**Instructions for the task:**
Report the number of lines below in which the word "premium" occurs. Nothing else is needed.
>>>>
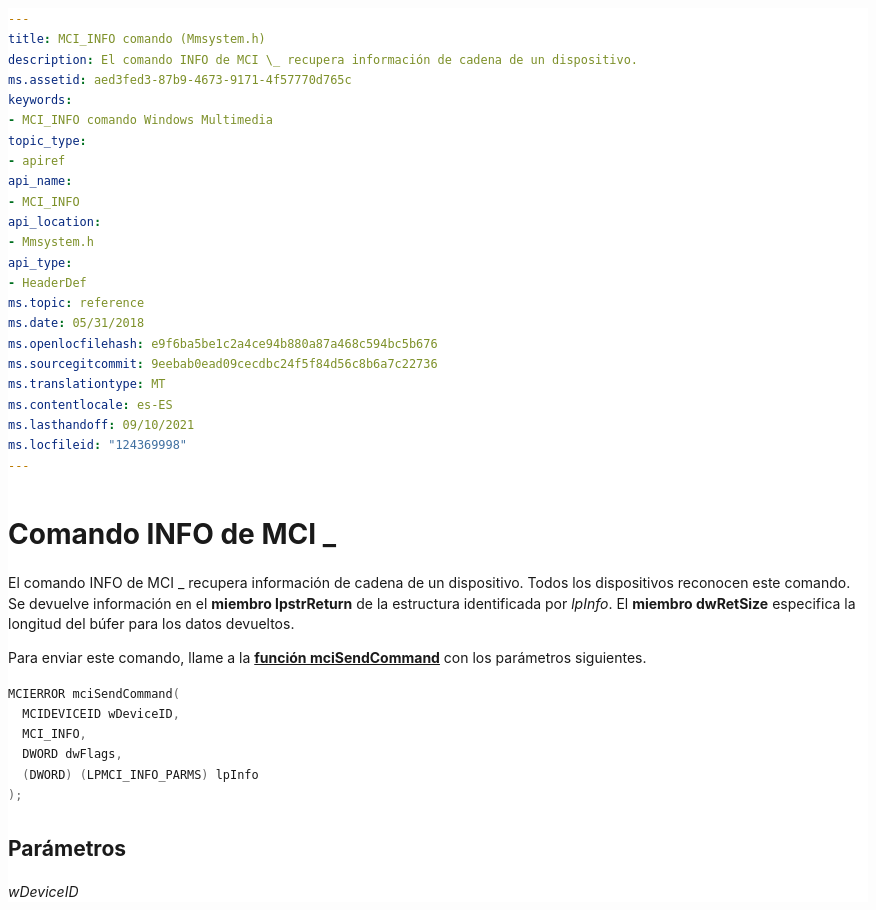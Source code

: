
 ```yaml
---
title: MCI_INFO comando (Mmsystem.h)
description: El comando INFO de MCI \_ recupera información de cadena de un dispositivo.
ms.assetid: aed3fed3-87b9-4673-9171-4f57770d765c
keywords:
- MCI_INFO comando Windows Multimedia
topic_type:
- apiref
api_name:
- MCI_INFO
api_location:
- Mmsystem.h
api_type:
- HeaderDef
ms.topic: reference
ms.date: 05/31/2018
ms.openlocfilehash: e9f6ba5be1c2a4ce94b880a87a468c594bc5b676
ms.sourcegitcommit: 9eebab0ead09cecdbc24f5f84d56c8b6a7c22736
ms.translationtype: MT
ms.contentlocale: es-ES
ms.lasthandoff: 09/10/2021
ms.locfileid: "124369998"
---
```

# <a name="mci_info-command"></a>Comando INFO de MCI \_

El comando INFO de MCI \_ recupera información de cadena de un dispositivo. Todos los dispositivos reconocen este comando. Se devuelve información en el **miembro lpstrReturn** de la estructura identificada por *lpInfo*. El **miembro dwRetSize** especifica la longitud del búfer para los datos devueltos.

Para enviar este comando, llame a la [**función mciSendCommand**](/previous-versions//dd757160(v=vs.85)) con los parámetros siguientes.


```C++
MCIERROR mciSendCommand(
  MCIDEVICEID wDeviceID, 
  MCI_INFO, 
  DWORD dwFlags, 
  (DWORD) (LPMCI_INFO_PARMS) lpInfo
);
```



## <a name="parameters"></a>Parámetros

<dl> <dt>

<span id="wDeviceID"></span><span id="wdeviceid"></span><span id="WDEVICEID"></span>*wDeviceID*
</dt> <dd>

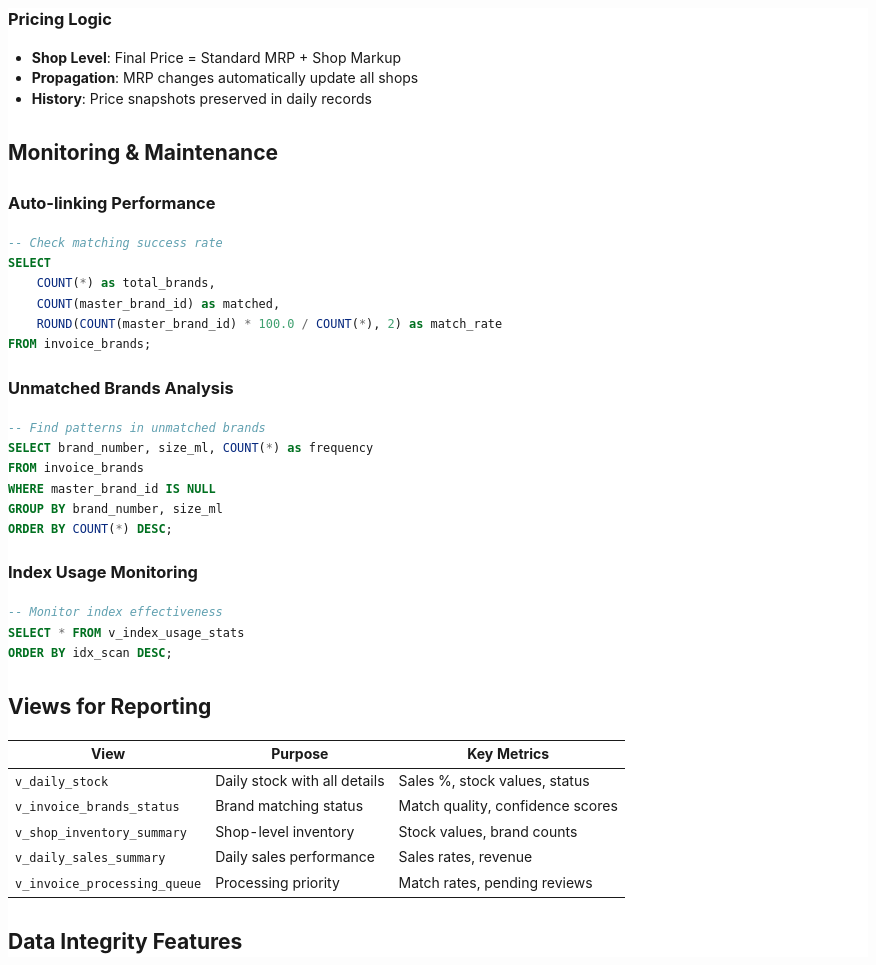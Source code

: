 ### Pricing Logic
- **Shop Level**: Final Price = Standard MRP + Shop Markup
- **Propagation**: MRP changes automatically update all shops
- **History**: Price snapshots preserved in daily records

## Monitoring & Maintenance

### Auto-linking Performance
```sql
-- Check matching success rate
SELECT 
    COUNT(*) as total_brands,
    COUNT(master_brand_id) as matched,
    ROUND(COUNT(master_brand_id) * 100.0 / COUNT(*), 2) as match_rate
FROM invoice_brands;
```

### Unmatched Brands Analysis
```sql
-- Find patterns in unmatched brands
SELECT brand_number, size_ml, COUNT(*) as frequency
FROM invoice_brands 
WHERE master_brand_id IS NULL 
GROUP BY brand_number, size_ml 
ORDER BY COUNT(*) DESC;
```

### Index Usage Monitoring
```sql
-- Monitor index effectiveness
SELECT * FROM v_index_usage_stats 
ORDER BY idx_scan DESC;
```

## Views for Reporting

| View | Purpose | Key Metrics |
|------|---------|-------------|
| `v_daily_stock` | Daily stock with all details | Sales %, stock values, status |
| `v_invoice_brands_status` | Brand matching status | Match quality, confidence scores |
| `v_shop_inventory_summary` | Shop-level inventory | Stock values, brand counts |
| `v_daily_sales_summary` | Daily sales performance | Sales rates, revenue |
| `v_invoice_processing_queue` | Processing priority | Match rates, pending reviews |

## Data Integrity Features
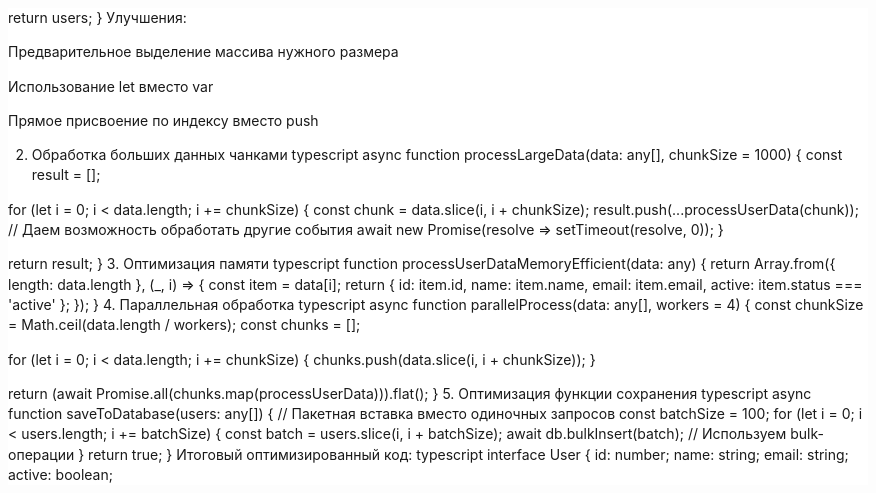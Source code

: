   return users;
}
Улучшения:

Предварительное выделение массива нужного размера

Использование let вместо var

Прямое присвоение по индексу вместо push

2. Обработка больших данных чанками
typescript
async function processLargeData(data: any[], chunkSize = 1000) {
  const result = [];
  
  for (let i = 0; i < data.length; i += chunkSize) {
    const chunk = data.slice(i, i + chunkSize);
    result.push(...processUserData(chunk));
    // Даем возможность обработать другие события
    await new Promise(resolve => setTimeout(resolve, 0));
  }
  
  return result;
}
3. Оптимизация памяти
typescript
function processUserDataMemoryEfficient(data: any) {
  return Array.from({ length: data.length }, (_, i) => {
    const item = data[i];
    return {
      id: item.id,
      name: item.name,
      email: item.email,
      active: item.status === 'active'
    };
  });
}
4. Параллельная обработка
typescript
async function parallelProcess(data: any[], workers = 4) {
  const chunkSize = Math.ceil(data.length / workers);
  const chunks = [];
  
  for (let i = 0; i < data.length; i += chunkSize) {
    chunks.push(data.slice(i, i + chunkSize));
  }
  
  return (await Promise.all(chunks.map(processUserData))).flat();
}
5. Оптимизация функции сохранения
typescript
async function saveToDatabase(users: any[]) {
  // Пакетная вставка вместо одиночных запросов
  const batchSize = 100;
  for (let i = 0; i < users.length; i += batchSize) {
    const batch = users.slice(i, i + batchSize);
    await db.bulkInsert(batch); // Используем bulk-операции
  }
  return true;
}
Итоговый оптимизированный код:
typescript
interface User {
  id: number;
  name: string;
  email: string;
  active: boolean;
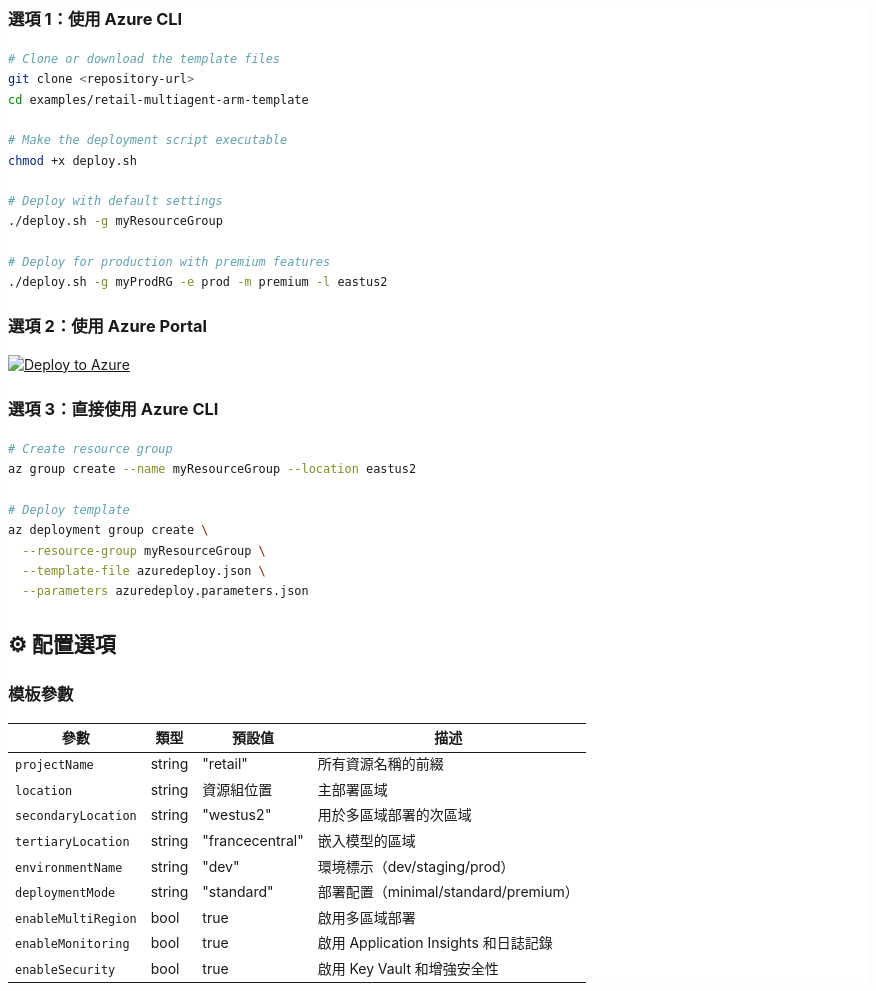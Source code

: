 ### 選項 1：使用 Azure CLI

```bash
# Clone or download the template files
git clone <repository-url>
cd examples/retail-multiagent-arm-template

# Make the deployment script executable
chmod +x deploy.sh

# Deploy with default settings
./deploy.sh -g myResourceGroup

# Deploy for production with premium features
./deploy.sh -g myProdRG -e prod -m premium -l eastus2
```

### 選項 2：使用 Azure Portal

[![Deploy to Azure](https://aka.ms/deploytoazurebutton)](https://portal.azure.com/#create/Microsoft.Template/uri/https%3A%2F%2Fraw.githubusercontent.com%2Fmicrosoft%2Fazd-for-beginners%2Fmain%2Fexamples%2Fretail-multiagent-arm-template%2Fazuredeploy.json)

### 選項 3：直接使用 Azure CLI

```bash
# Create resource group
az group create --name myResourceGroup --location eastus2

# Deploy template
az deployment group create \
  --resource-group myResourceGroup \
  --template-file azuredeploy.json \
  --parameters azuredeploy.parameters.json
```

## ⚙️ 配置選項

### 模板參數

| 參數 | 類型 | 預設值 | 描述 |
|-----------|------|---------|-------------|
| `projectName` | string | "retail" | 所有資源名稱的前綴 |
| `location` | string | 資源組位置 | 主部署區域 |
| `secondaryLocation` | string | "westus2" | 用於多區域部署的次區域 |
| `tertiaryLocation` | string | "francecentral" | 嵌入模型的區域 |
| `environmentName` | string | "dev" | 環境標示（dev/staging/prod） |
| `deploymentMode` | string | "standard" | 部署配置（minimal/standard/premium） |
| `enableMultiRegion` | bool | true | 啟用多區域部署 |
| `enableMonitoring` | bool | true | 啟用 Application Insights 和日誌記錄 |
| `enableSecurity` | bool | true | 啟用 Key Vault 和增強安全性 |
<<<<
**Your response:**
3